---- Records for processing
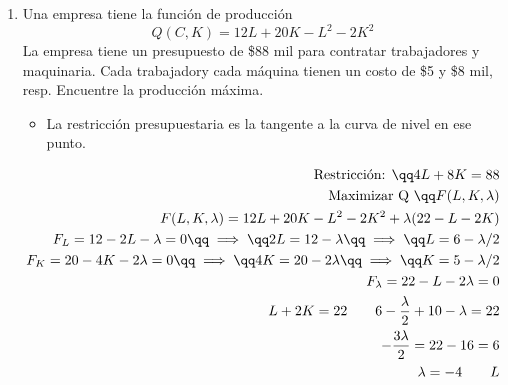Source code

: \begin{enumerate}
    \item Una empresa tiene la función de producción 
    \[
        Q(C,K) = 12L+20K-L^2-2K^2   
    \] 
    La empresa tiene un presupuesto de \$88 mil para contratar trabajadores y maquinaria. Cada trabajadory cada máquina tienen un costo de \$5 y \$8 mil, resp. \newline Encuentre la producción máxima.
    \begin{center}
        \begin{itemize}[label=\#]
            \item La restricción presupuestaria es la tangente a la curva de nivel en ese punto.
        \end{itemize}
       \begin{align*}
            \text{ Restricción:  } \qq 4L +8K = 88 \\ 
            \text{ Maximizar Q } \qq F(L,K,\lambda) \\ 
            F(L,K,\lambda) = 12L+20K-L^2-2K^2+\lambda(22-L-2K) \\ 
            F_L = 12-2L-\lambda = 0 \qq \implies \qq 2L = 12-\lambda \qq \implies \qq L = 6 - \lambda/2 \\ 
            F_K = 20-4K-2\lambda = 0 \qq \implies \qq 4K = 20-2\lambda \qq \implies \qq K = 5 - \lambda/2 \\ 
            F_\lambda = 22-L-2\lambda = 0\\
            L+2K=22 \qquad 6-\frac{\lambda}{2} +10-\lambda = 22 \\ 
            -\frac{3\lambda}{2}  = 22-16 = 6 \\ 
            \lambda=-4 \qquad L  
       \end{align*}
    \end{center}
\end{enumerate}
--------
**Aim of the exercise**
Reproduce, unchanged, the line containing "La empresa tiene" and each line after it through the end of the listing above, and nothing else.

**Final answer**
    La empresa tiene un presupuesto de \$88 mil para contratar trabajadores y maquinaria. Cada trabajadory cada máquina tienen un costo de \$5 y \$8 mil, resp. \newline Encuentre la producción máxima.
    \begin{center}
        \begin{itemize}[label=\#]
            \item La restricción presupuestaria es la tangente a la curva de nivel en ese punto.
        \end{itemize}
       \begin{align*}
            \text{ Restricción:  } \qq 4L +8K = 88 \\ 
            \text{ Maximizar Q } \qq F(L,K,\lambda) \\ 
            F(L,K,\lambda) = 12L+20K-L^2-2K^2+\lambda(22-L-2K) \\ 
            F_L = 12-2L-\lambda = 0 \qq \implies \qq 2L = 12-\lambda \qq \implies \qq L = 6 - \lambda/2 \\ 
            F_K = 20-4K-2\lambda = 0 \qq \implies \qq 4K = 20-2\lambda \qq \implies \qq K = 5 - \lambda/2 \\ 
            F_\lambda = 22-L-2\lambda = 0\\
            L+2K=22 \qquad 6-\frac{\lambda}{2} +10-\lambda = 22 \\ 
            -\frac{3\lambda}{2}  = 22-16 = 6 \\ 
            \lambda=-4 \qquad L  
       \end{align*}
    \end{center}
\end{enumerate}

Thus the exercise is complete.